▶ [Problem to work on]
Somewhere below are a line with "After finishing Lab" and a later line with "have if completed.". Output exactly those lines and all lines between them.

Dataset records Start Marker

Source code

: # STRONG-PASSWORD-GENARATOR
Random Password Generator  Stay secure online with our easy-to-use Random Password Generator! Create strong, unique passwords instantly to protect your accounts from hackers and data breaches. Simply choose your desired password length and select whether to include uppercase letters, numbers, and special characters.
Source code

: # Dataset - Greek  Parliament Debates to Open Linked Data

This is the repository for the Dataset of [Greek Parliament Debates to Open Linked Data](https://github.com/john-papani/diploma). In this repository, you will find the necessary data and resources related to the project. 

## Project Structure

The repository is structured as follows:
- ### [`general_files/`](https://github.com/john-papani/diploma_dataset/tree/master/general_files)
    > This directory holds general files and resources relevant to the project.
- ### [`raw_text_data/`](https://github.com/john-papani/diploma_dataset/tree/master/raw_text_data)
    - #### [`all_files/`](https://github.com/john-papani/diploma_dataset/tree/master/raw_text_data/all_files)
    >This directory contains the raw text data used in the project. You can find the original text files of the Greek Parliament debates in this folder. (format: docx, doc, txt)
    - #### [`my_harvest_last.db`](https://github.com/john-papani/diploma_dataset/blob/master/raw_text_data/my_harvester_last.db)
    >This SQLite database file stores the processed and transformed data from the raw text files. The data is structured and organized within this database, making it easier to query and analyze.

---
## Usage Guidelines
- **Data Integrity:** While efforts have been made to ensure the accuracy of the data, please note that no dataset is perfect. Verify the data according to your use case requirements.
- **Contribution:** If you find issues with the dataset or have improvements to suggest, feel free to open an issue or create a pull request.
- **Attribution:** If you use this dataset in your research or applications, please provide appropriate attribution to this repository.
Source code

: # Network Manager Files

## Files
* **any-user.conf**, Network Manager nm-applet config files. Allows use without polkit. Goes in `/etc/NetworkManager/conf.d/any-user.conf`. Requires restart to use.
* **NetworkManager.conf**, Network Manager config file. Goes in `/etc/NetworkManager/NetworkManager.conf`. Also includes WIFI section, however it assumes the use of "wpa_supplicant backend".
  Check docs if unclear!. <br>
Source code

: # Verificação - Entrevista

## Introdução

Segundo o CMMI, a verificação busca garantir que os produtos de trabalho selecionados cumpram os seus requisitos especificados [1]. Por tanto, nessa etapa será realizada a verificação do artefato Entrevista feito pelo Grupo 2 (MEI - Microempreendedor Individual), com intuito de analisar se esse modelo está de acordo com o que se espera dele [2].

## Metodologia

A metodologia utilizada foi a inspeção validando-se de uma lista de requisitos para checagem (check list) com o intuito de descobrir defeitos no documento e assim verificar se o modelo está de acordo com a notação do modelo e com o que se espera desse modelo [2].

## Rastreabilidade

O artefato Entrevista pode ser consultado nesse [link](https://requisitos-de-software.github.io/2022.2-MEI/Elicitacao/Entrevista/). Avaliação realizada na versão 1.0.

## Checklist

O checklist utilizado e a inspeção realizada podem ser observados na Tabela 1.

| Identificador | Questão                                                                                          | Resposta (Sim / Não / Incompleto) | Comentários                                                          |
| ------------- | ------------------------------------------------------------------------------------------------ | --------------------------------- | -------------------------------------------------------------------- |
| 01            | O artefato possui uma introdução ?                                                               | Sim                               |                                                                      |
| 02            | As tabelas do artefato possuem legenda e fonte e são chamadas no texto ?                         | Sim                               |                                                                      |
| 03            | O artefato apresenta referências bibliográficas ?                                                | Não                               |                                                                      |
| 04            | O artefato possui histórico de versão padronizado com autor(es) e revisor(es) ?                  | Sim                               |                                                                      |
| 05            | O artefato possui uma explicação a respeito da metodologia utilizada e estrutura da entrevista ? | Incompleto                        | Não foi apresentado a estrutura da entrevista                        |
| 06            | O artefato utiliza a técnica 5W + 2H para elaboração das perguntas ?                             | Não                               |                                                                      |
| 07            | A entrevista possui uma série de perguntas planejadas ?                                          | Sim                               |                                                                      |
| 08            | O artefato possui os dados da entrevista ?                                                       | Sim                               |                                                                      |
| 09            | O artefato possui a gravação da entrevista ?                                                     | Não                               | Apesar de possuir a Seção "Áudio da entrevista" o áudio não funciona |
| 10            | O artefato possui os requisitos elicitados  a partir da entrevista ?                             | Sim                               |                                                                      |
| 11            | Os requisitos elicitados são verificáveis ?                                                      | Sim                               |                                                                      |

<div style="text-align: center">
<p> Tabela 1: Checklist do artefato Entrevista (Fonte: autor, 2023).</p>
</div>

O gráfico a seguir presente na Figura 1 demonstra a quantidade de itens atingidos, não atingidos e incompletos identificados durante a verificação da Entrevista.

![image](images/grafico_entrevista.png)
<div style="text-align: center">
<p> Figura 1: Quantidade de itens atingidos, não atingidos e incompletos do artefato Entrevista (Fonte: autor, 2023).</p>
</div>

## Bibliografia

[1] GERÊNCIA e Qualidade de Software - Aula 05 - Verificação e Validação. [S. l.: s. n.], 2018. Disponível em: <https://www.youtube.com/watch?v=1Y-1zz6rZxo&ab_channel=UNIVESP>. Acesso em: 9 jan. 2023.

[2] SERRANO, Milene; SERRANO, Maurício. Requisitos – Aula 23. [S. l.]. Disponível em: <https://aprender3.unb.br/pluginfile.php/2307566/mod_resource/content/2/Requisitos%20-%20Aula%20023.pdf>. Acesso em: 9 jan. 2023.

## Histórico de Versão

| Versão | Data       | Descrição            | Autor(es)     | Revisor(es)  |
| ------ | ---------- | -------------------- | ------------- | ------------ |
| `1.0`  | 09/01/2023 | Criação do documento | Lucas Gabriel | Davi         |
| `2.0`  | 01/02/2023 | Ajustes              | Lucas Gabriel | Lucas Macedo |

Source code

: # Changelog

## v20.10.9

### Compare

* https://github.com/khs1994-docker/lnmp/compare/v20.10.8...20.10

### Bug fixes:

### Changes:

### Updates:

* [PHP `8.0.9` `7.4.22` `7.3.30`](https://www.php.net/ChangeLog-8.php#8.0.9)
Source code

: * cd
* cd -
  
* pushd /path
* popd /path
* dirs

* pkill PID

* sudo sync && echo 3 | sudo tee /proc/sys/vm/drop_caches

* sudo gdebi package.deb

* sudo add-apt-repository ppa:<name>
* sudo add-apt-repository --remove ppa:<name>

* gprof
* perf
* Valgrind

Dataset records End Marker
Dataset records Start Marker

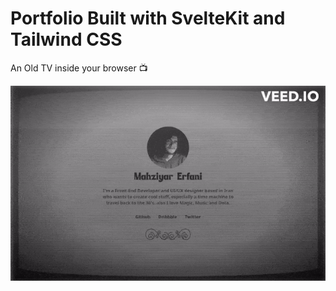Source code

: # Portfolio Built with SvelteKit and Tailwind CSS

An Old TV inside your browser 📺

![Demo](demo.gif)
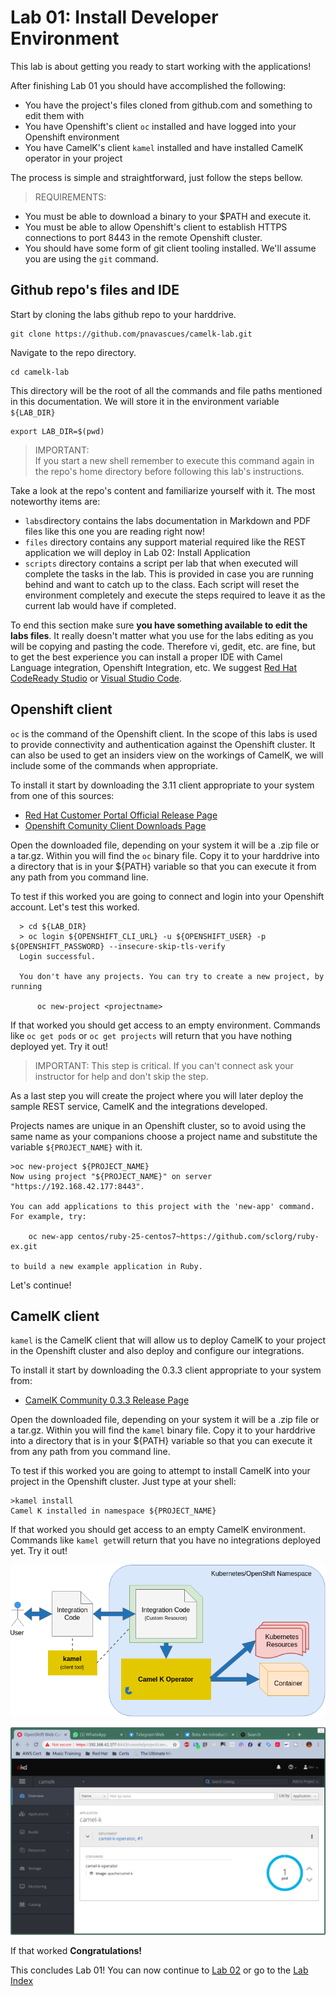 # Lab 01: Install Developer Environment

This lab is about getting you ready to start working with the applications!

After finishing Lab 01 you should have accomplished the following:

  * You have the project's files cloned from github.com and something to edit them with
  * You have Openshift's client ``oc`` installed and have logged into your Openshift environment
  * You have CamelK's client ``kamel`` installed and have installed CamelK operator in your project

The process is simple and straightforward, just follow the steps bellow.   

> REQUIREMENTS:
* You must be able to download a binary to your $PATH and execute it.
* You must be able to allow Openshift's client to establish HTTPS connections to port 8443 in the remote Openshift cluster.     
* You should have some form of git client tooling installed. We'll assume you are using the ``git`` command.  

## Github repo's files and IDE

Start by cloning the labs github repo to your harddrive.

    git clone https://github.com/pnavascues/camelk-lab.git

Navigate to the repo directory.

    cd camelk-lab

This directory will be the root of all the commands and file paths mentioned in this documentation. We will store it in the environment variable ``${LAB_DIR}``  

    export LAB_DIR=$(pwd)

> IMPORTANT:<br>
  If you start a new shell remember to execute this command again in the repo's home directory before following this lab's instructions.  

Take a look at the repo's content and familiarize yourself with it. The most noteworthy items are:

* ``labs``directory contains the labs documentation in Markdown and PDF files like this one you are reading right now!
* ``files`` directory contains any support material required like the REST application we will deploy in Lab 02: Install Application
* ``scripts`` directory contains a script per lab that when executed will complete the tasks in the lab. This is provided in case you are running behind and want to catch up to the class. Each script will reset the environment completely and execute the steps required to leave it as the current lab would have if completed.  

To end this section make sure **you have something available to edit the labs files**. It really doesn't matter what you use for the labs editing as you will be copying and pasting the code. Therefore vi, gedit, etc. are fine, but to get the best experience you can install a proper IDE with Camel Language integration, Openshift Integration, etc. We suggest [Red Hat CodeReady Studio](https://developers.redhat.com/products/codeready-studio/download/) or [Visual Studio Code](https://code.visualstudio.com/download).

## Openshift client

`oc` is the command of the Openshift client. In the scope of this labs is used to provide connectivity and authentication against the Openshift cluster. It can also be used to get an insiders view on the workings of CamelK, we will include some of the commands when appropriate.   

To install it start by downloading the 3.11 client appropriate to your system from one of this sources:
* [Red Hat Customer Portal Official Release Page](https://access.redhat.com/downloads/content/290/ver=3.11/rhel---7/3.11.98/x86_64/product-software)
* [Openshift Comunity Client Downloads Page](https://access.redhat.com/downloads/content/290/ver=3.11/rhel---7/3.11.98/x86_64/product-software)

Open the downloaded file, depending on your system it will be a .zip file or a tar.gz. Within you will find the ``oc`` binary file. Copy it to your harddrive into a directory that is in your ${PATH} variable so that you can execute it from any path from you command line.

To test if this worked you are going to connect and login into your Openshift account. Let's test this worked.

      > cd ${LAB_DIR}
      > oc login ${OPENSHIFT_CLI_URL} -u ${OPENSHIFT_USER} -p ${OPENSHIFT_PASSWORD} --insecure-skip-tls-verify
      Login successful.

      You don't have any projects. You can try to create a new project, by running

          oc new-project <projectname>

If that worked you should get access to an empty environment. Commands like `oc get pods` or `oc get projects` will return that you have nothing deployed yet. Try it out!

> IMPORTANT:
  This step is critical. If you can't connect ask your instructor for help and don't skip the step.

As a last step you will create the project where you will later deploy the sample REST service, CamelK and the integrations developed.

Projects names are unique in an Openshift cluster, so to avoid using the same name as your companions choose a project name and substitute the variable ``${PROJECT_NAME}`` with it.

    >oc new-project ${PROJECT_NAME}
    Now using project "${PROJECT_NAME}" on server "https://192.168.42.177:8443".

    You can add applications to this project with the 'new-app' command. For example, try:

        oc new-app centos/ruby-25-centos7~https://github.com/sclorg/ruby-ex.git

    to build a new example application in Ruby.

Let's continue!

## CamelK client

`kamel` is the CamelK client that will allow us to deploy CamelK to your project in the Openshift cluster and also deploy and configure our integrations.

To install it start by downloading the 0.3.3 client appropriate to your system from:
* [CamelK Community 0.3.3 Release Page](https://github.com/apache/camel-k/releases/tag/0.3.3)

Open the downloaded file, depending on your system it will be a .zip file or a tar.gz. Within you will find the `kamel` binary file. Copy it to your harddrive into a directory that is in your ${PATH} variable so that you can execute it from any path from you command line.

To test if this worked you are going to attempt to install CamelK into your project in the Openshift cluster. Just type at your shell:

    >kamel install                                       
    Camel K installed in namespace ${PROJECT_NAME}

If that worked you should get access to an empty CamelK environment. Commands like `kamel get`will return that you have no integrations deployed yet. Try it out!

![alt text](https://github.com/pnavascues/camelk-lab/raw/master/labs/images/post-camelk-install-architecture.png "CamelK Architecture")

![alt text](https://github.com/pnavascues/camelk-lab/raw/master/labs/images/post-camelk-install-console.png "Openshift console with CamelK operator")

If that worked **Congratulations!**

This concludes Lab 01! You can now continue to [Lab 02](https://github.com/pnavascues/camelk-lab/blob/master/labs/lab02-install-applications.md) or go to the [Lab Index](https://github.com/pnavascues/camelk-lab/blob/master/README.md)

Dataset records End Marker
Dataset records Start Marker

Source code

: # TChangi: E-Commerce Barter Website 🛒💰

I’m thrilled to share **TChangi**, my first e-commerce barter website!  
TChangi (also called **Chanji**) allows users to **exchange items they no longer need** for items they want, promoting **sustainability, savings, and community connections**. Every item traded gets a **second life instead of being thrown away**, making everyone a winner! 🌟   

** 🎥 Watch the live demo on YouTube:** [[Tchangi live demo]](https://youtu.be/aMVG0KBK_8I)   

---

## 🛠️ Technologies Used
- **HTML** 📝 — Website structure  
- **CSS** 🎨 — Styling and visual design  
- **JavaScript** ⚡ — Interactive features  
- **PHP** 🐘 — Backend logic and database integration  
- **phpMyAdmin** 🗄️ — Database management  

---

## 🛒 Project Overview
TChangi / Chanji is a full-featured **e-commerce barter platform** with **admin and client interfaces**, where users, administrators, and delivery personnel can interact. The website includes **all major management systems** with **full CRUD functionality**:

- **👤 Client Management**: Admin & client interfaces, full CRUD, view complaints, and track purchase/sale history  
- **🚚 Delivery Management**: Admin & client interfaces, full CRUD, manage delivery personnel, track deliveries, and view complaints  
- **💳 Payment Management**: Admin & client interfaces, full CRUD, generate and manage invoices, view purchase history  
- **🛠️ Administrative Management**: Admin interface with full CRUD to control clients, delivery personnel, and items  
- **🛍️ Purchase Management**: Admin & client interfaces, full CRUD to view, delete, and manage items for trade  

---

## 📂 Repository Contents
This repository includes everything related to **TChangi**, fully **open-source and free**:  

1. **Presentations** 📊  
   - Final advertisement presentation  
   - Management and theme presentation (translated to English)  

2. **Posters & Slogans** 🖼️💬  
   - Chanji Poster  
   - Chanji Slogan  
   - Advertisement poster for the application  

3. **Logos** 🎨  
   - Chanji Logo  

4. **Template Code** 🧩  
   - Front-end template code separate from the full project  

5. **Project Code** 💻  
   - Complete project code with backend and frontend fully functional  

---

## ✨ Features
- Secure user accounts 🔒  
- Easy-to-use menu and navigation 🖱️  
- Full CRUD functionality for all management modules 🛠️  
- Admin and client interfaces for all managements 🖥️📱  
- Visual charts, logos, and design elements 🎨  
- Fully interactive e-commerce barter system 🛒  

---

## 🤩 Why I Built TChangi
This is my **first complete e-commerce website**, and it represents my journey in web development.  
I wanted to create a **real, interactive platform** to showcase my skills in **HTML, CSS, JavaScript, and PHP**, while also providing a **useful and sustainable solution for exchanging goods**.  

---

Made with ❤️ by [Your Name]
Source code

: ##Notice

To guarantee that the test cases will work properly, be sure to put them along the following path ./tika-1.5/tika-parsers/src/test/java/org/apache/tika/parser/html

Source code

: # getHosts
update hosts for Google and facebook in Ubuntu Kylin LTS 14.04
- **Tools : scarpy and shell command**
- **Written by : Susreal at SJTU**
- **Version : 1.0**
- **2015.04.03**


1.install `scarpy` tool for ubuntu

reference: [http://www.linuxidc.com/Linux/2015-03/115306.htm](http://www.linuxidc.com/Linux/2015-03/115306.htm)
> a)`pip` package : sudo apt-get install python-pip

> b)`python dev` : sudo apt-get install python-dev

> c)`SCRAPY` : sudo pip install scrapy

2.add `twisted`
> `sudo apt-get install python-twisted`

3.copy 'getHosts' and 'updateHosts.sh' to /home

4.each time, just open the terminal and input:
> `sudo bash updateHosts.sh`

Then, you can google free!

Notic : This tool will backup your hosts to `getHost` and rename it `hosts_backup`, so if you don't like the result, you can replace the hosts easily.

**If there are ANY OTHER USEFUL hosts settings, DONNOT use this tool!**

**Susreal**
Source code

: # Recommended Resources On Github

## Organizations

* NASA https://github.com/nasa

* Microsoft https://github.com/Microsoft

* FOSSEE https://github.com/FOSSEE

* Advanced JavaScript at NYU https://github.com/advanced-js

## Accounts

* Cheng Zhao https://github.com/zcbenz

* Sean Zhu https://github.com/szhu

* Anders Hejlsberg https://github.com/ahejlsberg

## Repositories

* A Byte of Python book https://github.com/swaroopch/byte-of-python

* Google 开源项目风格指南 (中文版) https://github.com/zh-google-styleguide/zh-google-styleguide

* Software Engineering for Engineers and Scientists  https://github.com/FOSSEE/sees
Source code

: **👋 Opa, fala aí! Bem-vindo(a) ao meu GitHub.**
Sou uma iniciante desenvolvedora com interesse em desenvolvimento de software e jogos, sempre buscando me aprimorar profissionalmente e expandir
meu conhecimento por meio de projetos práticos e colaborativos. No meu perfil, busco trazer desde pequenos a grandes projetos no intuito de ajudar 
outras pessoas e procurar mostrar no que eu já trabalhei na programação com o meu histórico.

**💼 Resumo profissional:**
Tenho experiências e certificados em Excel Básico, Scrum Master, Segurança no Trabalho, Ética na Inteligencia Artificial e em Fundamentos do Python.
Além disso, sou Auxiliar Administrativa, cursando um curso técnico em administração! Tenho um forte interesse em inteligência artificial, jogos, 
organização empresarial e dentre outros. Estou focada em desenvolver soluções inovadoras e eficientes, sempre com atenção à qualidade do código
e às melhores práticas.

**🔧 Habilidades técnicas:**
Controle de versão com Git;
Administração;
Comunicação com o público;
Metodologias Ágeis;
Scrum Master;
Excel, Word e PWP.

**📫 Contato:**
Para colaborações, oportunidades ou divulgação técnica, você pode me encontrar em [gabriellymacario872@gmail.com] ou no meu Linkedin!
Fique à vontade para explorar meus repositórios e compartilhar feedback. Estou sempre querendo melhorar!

Dataset records End Marker

▶ [Your response]
After finishing Lab 01 you should have accomplished the following:

  * You have the project's files cloned from github.com and something to edit them with
  * You have Openshift's client ``oc`` installed and have logged into your Openshift environment
  * You have CamelK's client ``kamel`` installed and have installed CamelK operator in your project

The process is simple and straightforward, just follow the steps bellow.   

> REQUIREMENTS:
* You must be able to download a binary to your $PATH and execute it.
* You must be able to allow Openshift's client to establish HTTPS connections to port 8443 in the remote Openshift cluster.     
* You should have some form of git client tooling installed. We'll assume you are using the ``git`` command.  

## Github repo's files and IDE

Start by cloning the labs github repo to your harddrive.

    git clone https://github.com/pnavascues/camelk-lab.git

Navigate to the repo directory.

    cd camelk-lab

This directory will be the root of all the commands and file paths mentioned in this documentation. We will store it in the environment variable ``${LAB_DIR}``  

    export LAB_DIR=$(pwd)

> IMPORTANT:<br>
  If you start a new shell remember to execute this command again in the repo's home directory before following this lab's instructions.  

Take a look at the repo's content and familiarize yourself with it. The most noteworthy items are:

* ``labs``directory contains the labs documentation in Markdown and PDF files like this one you are reading right now!
* ``files`` directory contains any support material required like the REST application we will deploy in Lab 02: Install Application
* ``scripts`` directory contains a script per lab that when executed will complete the tasks in the lab. This is provided in case you are running behind and want to catch up to the class. Each script will reset the environment completely and execute the steps required to leave it as the current lab would have if completed.  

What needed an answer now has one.